After the Court of Appeal affirmed Janavs’ ruling, the board issued a new decision with 18 new paragraphs detailing findings of fact. The board found that Ventimiglia failed to demonstrate remorse, blamed other people and circumstances rather than focusing on his own conduct, and lacked credibility.
It further found that Ventimiglia engaged in acts of sexual contact with a patient he knew to be a borderline unstable individual continually and systematically over a 16 month period and that his efforts at rehabilitation did not justify allowing him to continue to practice as a therapist, even under limited or restricted conditions.
Ventimiglia then brought a second petition for peremptory writ of mandamus, arguing that the board had effectively rejected the administrative law judge’s decision and issued its own, materially different decision. In such circumstances, he contended, the APA required that he be given an opportunity to present argument before the agency.
Janavs determined that the board “did just what the Court commanded it to do,” and ruled that the board’s decision was “not a nonadoption or rejection of a proposed decision of an ALJ, but a decision made in response to a writ of mandate issued by this Court.”
Writing for the appellate court
On appeal, Judge Norman L. Epstein explained that, under the APA, when an agency determines that it will reject the proposed decision of the administrative law, the agency itself shall not decide the case without affording the parties the opportunity to present either oral or written argument.

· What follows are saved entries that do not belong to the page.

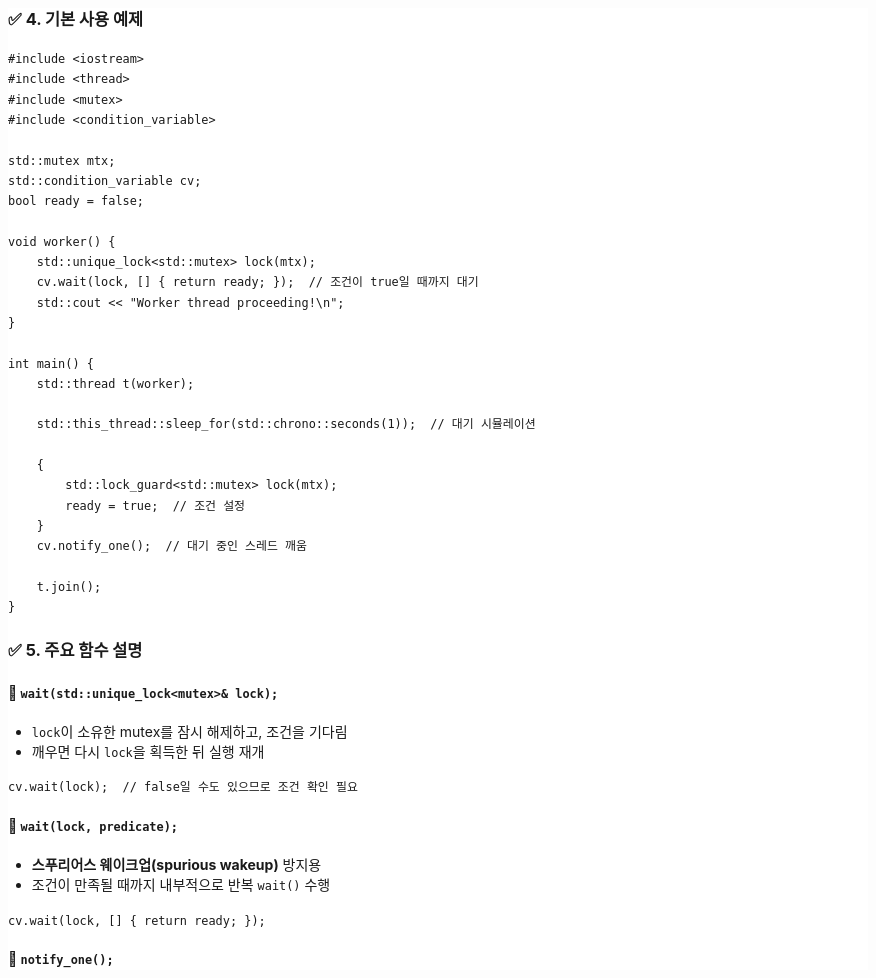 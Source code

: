 ### ✅ 4. 기본 사용 예제

```
#include <iostream>
#include <thread>
#include <mutex>
#include <condition_variable>

std::mutex mtx;
std::condition_variable cv;
bool ready = false;

void worker() {
    std::unique_lock<std::mutex> lock(mtx);
    cv.wait(lock, [] { return ready; });  // 조건이 true일 때까지 대기
    std::cout << "Worker thread proceeding!\n";
}

int main() {
    std::thread t(worker);

    std::this_thread::sleep_for(std::chrono::seconds(1));  // 대기 시뮬레이션

    {
        std::lock_guard<std::mutex> lock(mtx);
        ready = true;  // 조건 설정
    }
    cv.notify_one();  // 대기 중인 스레드 깨움

    t.join();
}
```

### ✅ 5. 주요 함수 설명

#### 🧩 `wait(std::unique_lock<mutex>& lock);`

- `lock`이 소유한 mutex를 잠시 해제하고, 조건을 기다림
- 깨우면 다시 `lock`을 획득한 뒤 실행 재개

```
cv.wait(lock);  // false일 수도 있으므로 조건 확인 필요
```

#### 🧩 `wait(lock, predicate);`

- **스푸리어스 웨이크업(spurious wakeup)** 방지용
- 조건이 만족될 때까지 내부적으로 반복 `wait()` 수행

```
cv.wait(lock, [] { return ready; });
```

#### 🧩 `notify_one();`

Noting that the APA does not create an exception to this procedural safeguard when a case is remanded for a new decision following judicial review on a petition for writ of administrative mandamus, Epstein reasoned that once the board determined that it would reject the proposed decision of the administrative law judge, it could not issue a decision without affording the parties an opportunity to present either written or oral argument.
As Ventimiglia never had an opportunity to provide either oral or written argument to the board addressing the board’s new findings and conclusions of law, Epstein, joined by Justices Nora M. Manella and Steven C. Suzakawa, concluded Ventimiglia’s petition for writ relief should have been granted, and ordered the matter remanded for further proceedings.
Kenneth W. Drake and Kenneth R. Myers of Kenneth W. Drake & Associates represented Ventimiglia while Deputy Attorneys General Karen B. Chappelle, Marc D. Greenbaum and Christina M. Thomas represented the board.
Myers said he had not yet had a chance to review the opinion when contacted, but that his client was pleased with the result
The case is Ventimiglia v. Board of Behavioral Sciences, 08 S.O.S. 6193.